You can use our married filing separate calculator to estimate the cost of filing separately in the past.
You would simply review each of your 1040 forms to see what you reported for your adjusted gross income (AGI). Then input those numbers into the calculat,or and you’ll get an estimate of the cost of filing separately for that year.
Before April 2025, you can amend 2021, 2022, or 2023 tax years.
So how much would you have to save through amending to justify doing it?
Any number I give you would be arbitrary, but I’d suggest anything below $2,000 of cost savings isn’t worth amending for.
Based on our experience running a tax business through our advisory firm, SLP Wealth, at least half of borrowers who file separately shouldn’t bother amending.
Why shouldn’t a borrower amend to get a $2,000 refund? There’s no hard and fast rule for this, but I’ll share my reasons.
Reasons to avoid amending your past tax returns
Amending old tax returns might seem like a straightforward way to recoup extra costs, but it's important to weigh the potential drawbacks. Here are a few key reasons why you should think twice before taking this step.

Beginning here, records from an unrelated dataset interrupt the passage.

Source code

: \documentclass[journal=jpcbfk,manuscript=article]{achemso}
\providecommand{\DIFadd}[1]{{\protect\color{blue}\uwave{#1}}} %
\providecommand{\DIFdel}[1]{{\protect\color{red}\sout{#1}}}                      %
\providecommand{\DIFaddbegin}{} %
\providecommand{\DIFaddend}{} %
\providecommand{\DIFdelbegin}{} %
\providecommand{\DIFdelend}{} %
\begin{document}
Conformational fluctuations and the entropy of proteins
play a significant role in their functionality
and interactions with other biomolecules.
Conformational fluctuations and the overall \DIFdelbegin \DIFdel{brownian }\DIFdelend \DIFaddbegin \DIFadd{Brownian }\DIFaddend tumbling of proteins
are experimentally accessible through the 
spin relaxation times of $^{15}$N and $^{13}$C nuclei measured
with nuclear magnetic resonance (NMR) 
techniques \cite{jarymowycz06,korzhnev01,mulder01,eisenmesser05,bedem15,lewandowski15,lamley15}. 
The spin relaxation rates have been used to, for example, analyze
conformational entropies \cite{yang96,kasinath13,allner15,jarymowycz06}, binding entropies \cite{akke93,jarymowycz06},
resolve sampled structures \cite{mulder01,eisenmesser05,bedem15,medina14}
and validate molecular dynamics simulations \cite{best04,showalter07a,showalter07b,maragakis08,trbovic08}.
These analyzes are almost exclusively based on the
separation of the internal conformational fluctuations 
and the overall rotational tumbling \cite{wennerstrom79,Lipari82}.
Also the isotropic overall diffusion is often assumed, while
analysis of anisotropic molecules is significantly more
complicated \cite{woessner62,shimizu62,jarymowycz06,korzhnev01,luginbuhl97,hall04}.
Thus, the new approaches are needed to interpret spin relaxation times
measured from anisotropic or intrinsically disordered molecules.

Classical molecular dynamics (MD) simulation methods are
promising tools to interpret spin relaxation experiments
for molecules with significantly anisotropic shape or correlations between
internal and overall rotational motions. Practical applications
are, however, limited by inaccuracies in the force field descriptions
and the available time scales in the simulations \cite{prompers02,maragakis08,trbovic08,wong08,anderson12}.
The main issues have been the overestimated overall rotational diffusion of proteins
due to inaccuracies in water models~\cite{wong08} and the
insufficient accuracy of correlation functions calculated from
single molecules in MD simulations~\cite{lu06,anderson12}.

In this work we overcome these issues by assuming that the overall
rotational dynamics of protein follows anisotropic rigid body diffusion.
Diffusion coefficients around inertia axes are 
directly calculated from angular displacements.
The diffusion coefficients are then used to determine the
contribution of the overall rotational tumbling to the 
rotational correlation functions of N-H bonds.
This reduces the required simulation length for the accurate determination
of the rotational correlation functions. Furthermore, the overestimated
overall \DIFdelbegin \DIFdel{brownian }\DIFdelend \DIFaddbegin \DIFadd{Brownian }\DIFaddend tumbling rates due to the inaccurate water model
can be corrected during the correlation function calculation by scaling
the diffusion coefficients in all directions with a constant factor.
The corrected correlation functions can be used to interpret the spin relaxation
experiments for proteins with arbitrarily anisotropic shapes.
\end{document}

Amending your return might increase audit chances
Theoretically, amending an old return might attract more attention, either manually or through an IRS algorithm. This is purely speculative, but if repeatedly amending old returns could increase the probability of being audited, most taxpayers would probably want to avoid it.
And it should be noted that you have nothing to fear from an IRS audit if you’ve done things properly. But most folks would probably pay money to avoid an increased probability of audit, and there’s no way to know with increased IRS funding what would trigger an increased audit probability.

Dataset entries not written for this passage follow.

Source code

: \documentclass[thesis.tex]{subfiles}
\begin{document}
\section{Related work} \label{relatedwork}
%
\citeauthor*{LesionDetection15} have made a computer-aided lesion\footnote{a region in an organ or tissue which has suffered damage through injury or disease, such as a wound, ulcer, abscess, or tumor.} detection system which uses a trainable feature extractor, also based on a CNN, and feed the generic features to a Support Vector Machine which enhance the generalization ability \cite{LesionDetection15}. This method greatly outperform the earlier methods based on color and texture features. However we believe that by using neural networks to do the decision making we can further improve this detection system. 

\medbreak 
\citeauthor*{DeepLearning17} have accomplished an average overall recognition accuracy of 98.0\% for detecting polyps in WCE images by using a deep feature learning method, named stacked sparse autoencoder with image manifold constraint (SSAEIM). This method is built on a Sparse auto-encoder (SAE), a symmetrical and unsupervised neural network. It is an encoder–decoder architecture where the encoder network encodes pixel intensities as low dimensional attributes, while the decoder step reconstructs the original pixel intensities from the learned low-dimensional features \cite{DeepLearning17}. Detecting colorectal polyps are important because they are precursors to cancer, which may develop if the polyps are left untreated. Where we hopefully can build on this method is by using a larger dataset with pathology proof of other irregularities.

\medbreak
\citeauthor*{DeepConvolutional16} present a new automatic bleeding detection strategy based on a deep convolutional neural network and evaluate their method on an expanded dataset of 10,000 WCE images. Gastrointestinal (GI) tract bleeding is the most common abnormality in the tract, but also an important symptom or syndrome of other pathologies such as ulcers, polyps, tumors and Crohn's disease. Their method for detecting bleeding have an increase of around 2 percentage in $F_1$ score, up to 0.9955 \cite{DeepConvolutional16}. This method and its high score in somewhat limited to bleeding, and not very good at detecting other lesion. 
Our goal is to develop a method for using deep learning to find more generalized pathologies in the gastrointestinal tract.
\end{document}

Amending an old return has a cost to it
While amending most returns is pretty straightforward, most tax preparation firms would probably charge a few hundred dollars for it.
Suppose you’re saving $1,500 from amending your return from separate to joint. If it costs you $500 to amend, yes, you’re saving $1,000, but you must also sign off on it, remember to take action, follow up with the tax preparer, etc.
Even if the savings are low, amending is up to you
Even if the savings are low, amending a return might be justified — some folks would open a bank account for a $500 bonus, so it could still be worth your time, net of any costs.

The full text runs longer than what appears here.